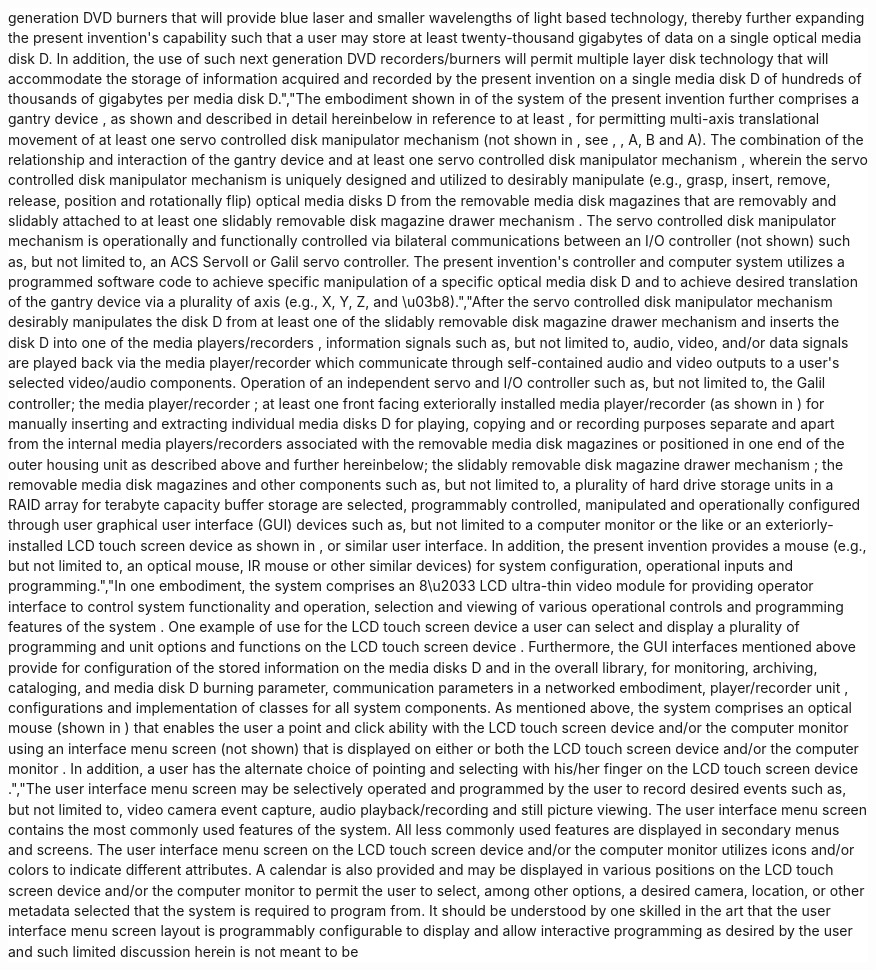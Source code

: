 generation DVD burners that will provide blue laser and smaller wavelengths of light based technology, thereby further expanding the present invention's capability such that a user may store at least twenty-thousand gigabytes of data on a single optical media disk D. In addition, the use of such next generation DVD recorders\/burners will permit multiple layer disk technology that will accommodate the storage of information acquired and recorded by the present invention on a single media disk D of hundreds of thousands of gigabytes per media disk D.","The embodiment shown in  of the system  of the present invention further comprises a gantry device , as shown and described in detail hereinbelow in reference to at least , for permitting multi-axis translational movement of at least one servo controlled disk manipulator mechanism  (not shown in , see , , A, B and A). The combination of the relationship and interaction of the gantry device  and at least one servo controlled disk manipulator mechanism , wherein the servo controlled disk manipulator mechanism  is uniquely designed and utilized to desirably manipulate (e.g., grasp, insert, remove, release, position and rotationally flip) optical media disks D from the removable media disk magazines  that are removably and slidably attached to at least one slidably removable disk magazine drawer mechanism . The servo controlled disk manipulator mechanism  is operationally and functionally controlled via bilateral communications between an I\/O controller (not shown) such as, but not limited to, an ACS ServoII or Galil servo controller. The present invention's controller and computer system utilizes a programmed software code to achieve specific manipulation of a specific optical media disk D and to achieve desired translation of the gantry device  via a plurality of axis (e.g., X, Y, Z, and \u03b8).","After the servo controlled disk manipulator mechanism  desirably manipulates the disk D from at least one of the slidably removable disk magazine drawer mechanism  and inserts the disk D into one of the media players\/recorders , information signals such as, but not limited to, audio, video, and\/or data signals are played back via the media player\/recorder  which communicate through self-contained audio and video outputs to a user's selected video\/audio components. Operation of an independent servo and I\/O controller such as, but not limited to, the Galil controller; the media player\/recorder ; at least one front facing exteriorally installed media player\/recorder  (as shown in ) for manually inserting and extracting individual media disks D for playing, copying and or recording purposes separate and apart from the internal media players\/recorders  associated with the removable media disk magazines  or positioned in one end of the outer housing unit  as described above and further hereinbelow; the slidably removable disk magazine drawer mechanism ; the removable media disk magazines  and other components such as, but not limited to, a plurality of hard drive storage units  in a RAID array for terabyte capacity buffer storage are selected, programmably controlled, manipulated and operationally configured through user graphical user interface (GUI) devices such as, but not limited to a computer monitor  or the like or an exteriorly-installed LCD touch screen device  as shown in , or similar user interface. In addition, the present invention provides a mouse  (e.g., but not limited to, an optical mouse, IR mouse or other similar devices) for system configuration, operational inputs and programming.","In one embodiment, the system  comprises an 8\u2033 LCD ultra-thin video module for providing operator interface to control system functionality and operation, selection and viewing of various operational controls and programming features of the system . One example of use for the LCD touch screen device  a user can select and display a plurality of programming and unit options and functions on the LCD touch screen device . Furthermore, the GUI interfaces mentioned above provide for configuration of the stored information on the media disks D and in the overall library, for monitoring, archiving, cataloging, and media disk D burning parameter, communication parameters in a networked embodiment, player\/recorder unit ,  configurations and implementation of classes for all system  components. As mentioned above, the system  comprises an optical mouse  (shown in ) that enables the user a point and click ability with the LCD touch screen device  and\/or the computer monitor  using an interface menu screen (not shown) that is displayed on either or both the LCD touch screen device  and\/or the computer monitor . In addition, a user has the alternate choice of pointing and selecting with his\/her finger on the LCD touch screen device .","The user interface menu screen may be selectively operated and programmed by the user to record desired events such as, but not limited to, video camera event capture, audio playback\/recording and still picture viewing. The user interface menu screen contains the most commonly used features of the system. All less commonly used features are displayed in secondary menus and screens. The user interface menu screen on the LCD touch screen device  and\/or the computer monitor  utilizes icons and\/or colors to indicate different attributes. A calendar is also provided and may be displayed in various positions on the LCD touch screen device  and\/or the computer monitor  to permit the user to select, among other options, a desired camera, location, or other metadata selected that the system  is required to program from. It should be understood by one skilled in the art that the user interface menu screen layout is programmably configurable to display and allow interactive programming as desired by the user and such limited discussion herein is not meant to be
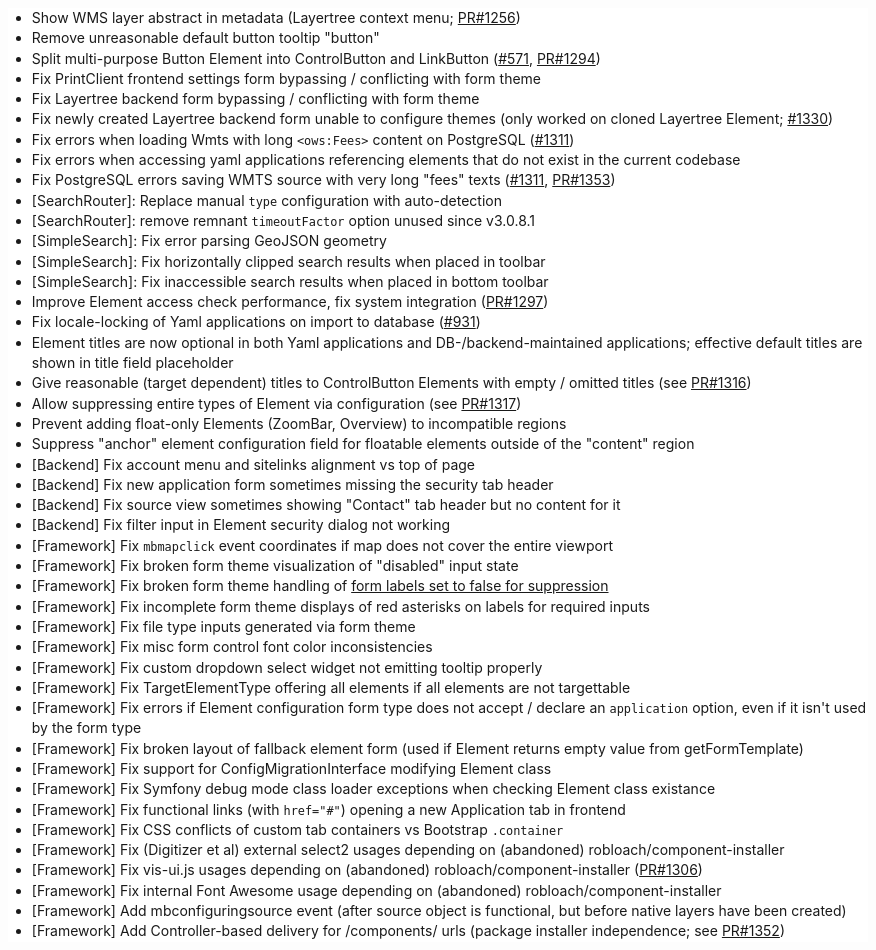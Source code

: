 - Show WMS layer abstract in metadata (Layertree context menu; [PR#1256](https://github.com/mapbender/mapbender/pull/1256/files))
- Remove unreasonable default button tooltip "button"
- Split multi-purpose Button Element into ControlButton and LinkButton ([#571](https://github.com/mapbender/mapbender/issues/571), [PR#1294](https://github.com/mapbender/mapbender/pull/1294))
- Fix PrintClient frontend settings form bypassing / conflicting with form theme
- Fix Layertree backend form bypassing / conflicting with form theme
- Fix newly created Layertree backend form unable to configure themes (only worked on cloned Layertree Element; [#1330](https://github.com/mapbender/mapbender/issues/1330))
- Fix errors when loading Wmts with long `<ows:Fees>` content on PostgreSQL ([#1311](https://github.com/mapbender/mapbender/issues/1311))
- Fix errors when accessing yaml applications referencing elements that do not exist in the current codebase
- Fix PostgreSQL errors saving WMTS source with very long "fees" texts ([#1311](https://github.com/mapbender/mapbender/issues/1311), [PR#1353](https://github.com/mapbender/mapbender/pull/1353))
- [SearchRouter]: Replace manual `type` configuration with auto-detection
- [SearchRouter]: remove remnant `timeoutFactor` option unused since v3.0.8.1
- [SimpleSearch]: Fix error parsing GeoJSON geometry
- [SimpleSearch]: Fix horizontally clipped search results when placed in toolbar
- [SimpleSearch]: Fix inaccessible search results when placed in bottom toolbar
- Improve Element access check performance, fix system integration ([PR#1297](https://github.com/mapbender/mapbender/pull/1297))
- Fix locale-locking of Yaml applications on import to database ([#931](https://github.com/mapbender/mapbender/issues/931))
- Element titles are now optional in both Yaml applications and DB-/backend-maintained applications; effective default titles are shown in title field placeholder
- Give reasonable (target dependent) titles to ControlButton Elements with empty / omitted titles (see [PR#1316](https://github.com/mapbender/mapbender/pull/1316))
- Allow suppressing entire types of Element via configuration (see [PR#1317](https://github.com/mapbender/mapbender/pull/1317))
- Prevent adding float-only Elements (ZoomBar, Overview) to incompatible regions
- Suppress "anchor" element configuration field for floatable elements outside of the "content" region
- [Backend] Fix account menu and sitelinks alignment vs top of page
- [Backend] Fix new application form sometimes missing the security tab header
- [Backend] Fix source view sometimes showing "Contact" tab header but no content for it
- [Backend] Fix filter input in Element security dialog not working
- [Framework] Fix `mbmapclick` event coordinates if map does not cover the entire viewport
- [Framework] Fix broken form theme visualization of "disabled" input state
- [Framework] Fix broken form theme handling of [form labels set to false for suppression](https://symfony.com/doc/3.4/reference/forms/types/text.html#label)
- [Framework] Fix incomplete form theme displays of red asterisks on labels for required inputs
- [Framework] Fix file type inputs generated via form theme
- [Framework] Fix misc form control font color inconsistencies
- [Framework] Fix custom dropdown select widget not emitting tooltip properly
- [Framework] Fix TargetElementType offering all elements if all elements are not targettable
- [Framework] Fix errors if Element configuration form type does not accept / declare an `application` option, even if it isn't used by the form type
- [Framework] Fix broken layout of fallback element form (used if Element returns empty value from getFormTemplate)
- [Framework] Fix support for ConfigMigrationInterface modifying Element class
- [Framework] Fix Symfony debug mode class loader exceptions when checking Element class existance
- [Framework] Fix functional links (with `href="#"`) opening a new Application tab in frontend
- [Framework] Fix CSS conflicts of custom tab containers vs Bootstrap `.container`
- [Framework] Fix (Digitizer et al) external select2 usages depending on (abandoned) robloach/component-installer
- [Framework] Fix vis-ui.js usages depending on (abandoned) robloach/component-installer ([PR#1306](https://github.com/mapbender/mapbender/pull/1306))
- [Framework] Fix internal Font Awesome usage depending on (abandoned) robloach/component-installer
- [Framework] Add mbconfiguringsource event (after source object is functional, but before native layers have been created)
- [Framework] Add Controller-based delivery for /components/ urls (package installer independence; see [PR#1352](https://github.com/mapbender/mapbender/pull/1352))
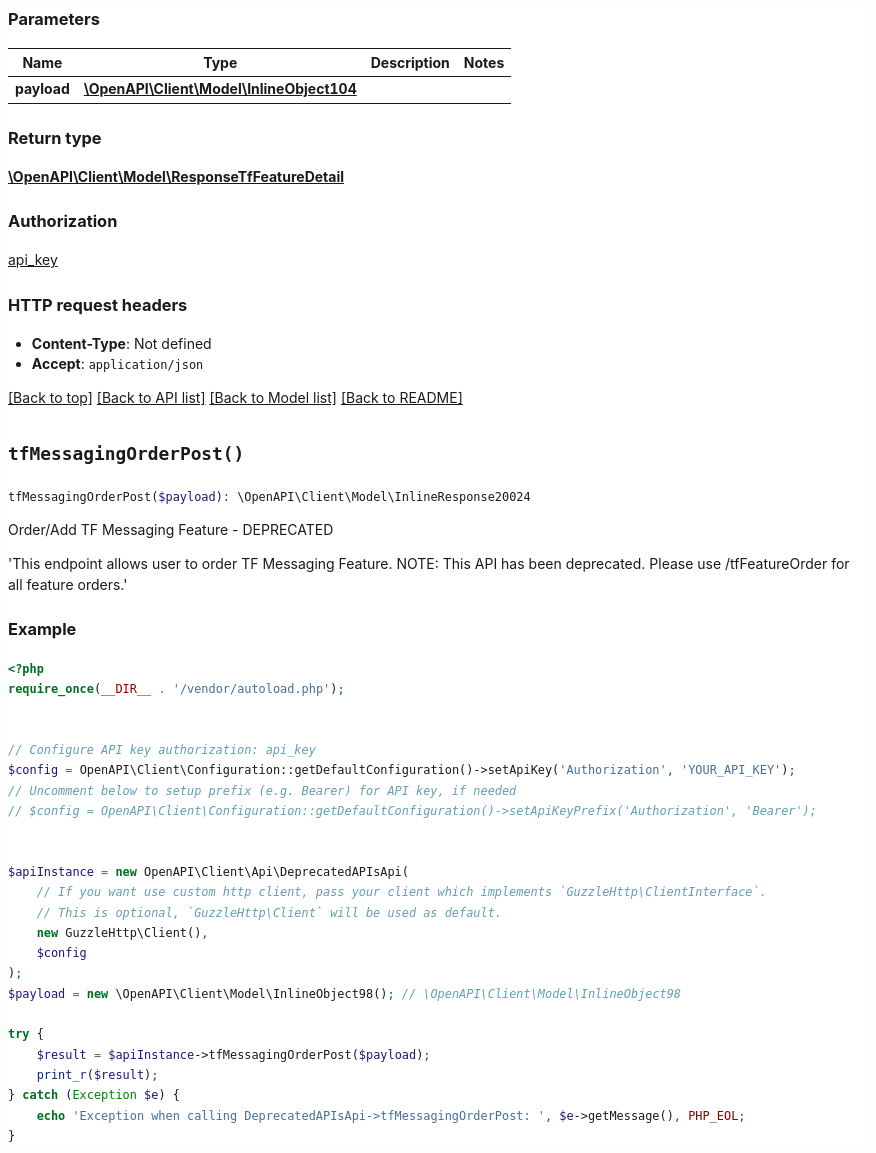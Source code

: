 
### Parameters

Name | Type | Description  | Notes
------------- | ------------- | ------------- | -------------
 **payload** | [**\OpenAPI\Client\Model\InlineObject104**](../Model/InlineObject104.md)|  |

### Return type

[**\OpenAPI\Client\Model\ResponseTfFeatureDetail**](../Model/ResponseTfFeatureDetail.md)

### Authorization

[api_key](../../README.md#api_key)

### HTTP request headers

- **Content-Type**: Not defined
- **Accept**: `application/json`

[[Back to top]](#) [[Back to API list]](../../README.md#endpoints)
[[Back to Model list]](../../README.md#models)
[[Back to README]](../../README.md)

## `tfMessagingOrderPost()`

```php
tfMessagingOrderPost($payload): \OpenAPI\Client\Model\InlineResponse20024
```

Order/Add TF Messaging Feature - DEPRECATED

'This endpoint allows user to order TF Messaging Feature. NOTE: This API has been deprecated. Please use /tfFeatureOrder for all feature orders.'

### Example

```php
<?php
require_once(__DIR__ . '/vendor/autoload.php');


// Configure API key authorization: api_key
$config = OpenAPI\Client\Configuration::getDefaultConfiguration()->setApiKey('Authorization', 'YOUR_API_KEY');
// Uncomment below to setup prefix (e.g. Bearer) for API key, if needed
// $config = OpenAPI\Client\Configuration::getDefaultConfiguration()->setApiKeyPrefix('Authorization', 'Bearer');


$apiInstance = new OpenAPI\Client\Api\DeprecatedAPIsApi(
    // If you want use custom http client, pass your client which implements `GuzzleHttp\ClientInterface`.
    // This is optional, `GuzzleHttp\Client` will be used as default.
    new GuzzleHttp\Client(),
    $config
);
$payload = new \OpenAPI\Client\Model\InlineObject98(); // \OpenAPI\Client\Model\InlineObject98

try {
    $result = $apiInstance->tfMessagingOrderPost($payload);
    print_r($result);
} catch (Exception $e) {
    echo 'Exception when calling DeprecatedAPIsApi->tfMessagingOrderPost: ', $e->getMessage(), PHP_EOL;
}
```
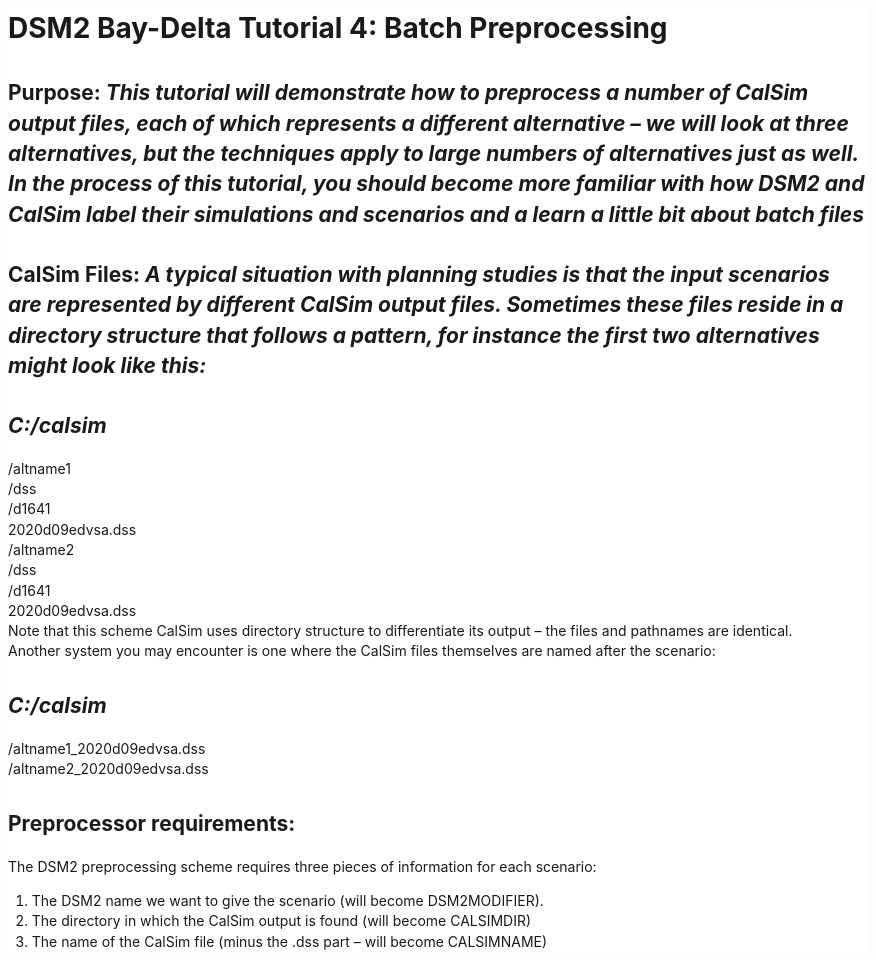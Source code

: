 # DSM2 Bay-Delta Tutorial 4: Batch Preprocessing

## Purpose: ***This tutorial will demonstrate how to*** ***preprocess a*** ***number of CalSim output files, each of which represents a different alternative – we will look at three alternatives, but the techniques apply to large numbers of alternatives just as well. In the process of this tutorial, you*** ***should become more familiar with how DSM2 and CalSim label their simulations and scenarios and a learn a little bit about batch files***

## CalSim Files: ***A typical situation with planning studies is that the input scenarios are represented by different*** ***CalSim output files. Sometimes these files reside in a directory structure that follows a pattern, for instance the first two alternatives might look like this:***

## ***C:/calsim***

/altname1  
/dss  
/d1641  
2020d09edvsa.dss  
/altname2  
/dss  
/d1641  
2020d09edvsa.dss  
Note that this scheme CalSim uses directory structure to differentiate
its output – the files and pathnames are identical.  
Another system you may encounter is one where the CalSim files
themselves are named after the scenario:

## ***C:/calsim***

/altname1_2020d09edvsa.dss  
/altname2_2020d09edvsa.dss

## Preprocessor requirements:

The DSM2 preprocessing scheme requires three pieces of information for
each scenario:

1.  The DSM2 name we want to give the scenario (will become
    DSM2MODIFIER).
2.  The directory in which the CalSim output is found (will become
    CALSIMDIR)
3.  The name of the CalSim file (minus the .dss part – will become
    CALSIMNAME)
────
YOUR GOAL:
From the material above, set down exactly the lines starting at the one with "- Prevent adding" and ending at the one with "- [Framework] Fix (Digitizer", end lines included.

TASK OUTPUT:
- Prevent adding float-only Elements (ZoomBar, Overview) to incompatible regions
- Suppress "anchor" element configuration field for floatable elements outside of the "content" region
- [Backend] Fix account menu and sitelinks alignment vs top of page
- [Backend] Fix new application form sometimes missing the security tab header
- [Backend] Fix source view sometimes showing "Contact" tab header but no content for it
- [Backend] Fix filter input in Element security dialog not working
- [Framework] Fix `mbmapclick` event coordinates if map does not cover the entire viewport
- [Framework] Fix broken form theme visualization of "disabled" input state
- [Framework] Fix broken form theme handling of [form labels set to false for suppression](https://symfony.com/doc/3.4/reference/forms/types/text.html#label)
- [Framework] Fix incomplete form theme displays of red asterisks on labels for required inputs
- [Framework] Fix file type inputs generated via form theme
- [Framework] Fix misc form control font color inconsistencies
- [Framework] Fix custom dropdown select widget not emitting tooltip properly
- [Framework] Fix TargetElementType offering all elements if all elements are not targettable
- [Framework] Fix errors if Element configuration form type does not accept / declare an `application` option, even if it isn't used by the form type
- [Framework] Fix broken layout of fallback element form (used if Element returns empty value from getFormTemplate)
- [Framework] Fix support for ConfigMigrationInterface modifying Element class
- [Framework] Fix Symfony debug mode class loader exceptions when checking Element class existance
- [Framework] Fix functional links (with `href="#"`) opening a new Application tab in frontend
- [Framework] Fix CSS conflicts of custom tab containers vs Bootstrap `.container`
- [Framework] Fix (Digitizer et al) external select2 usages depending on (abandoned) robloach/component-installer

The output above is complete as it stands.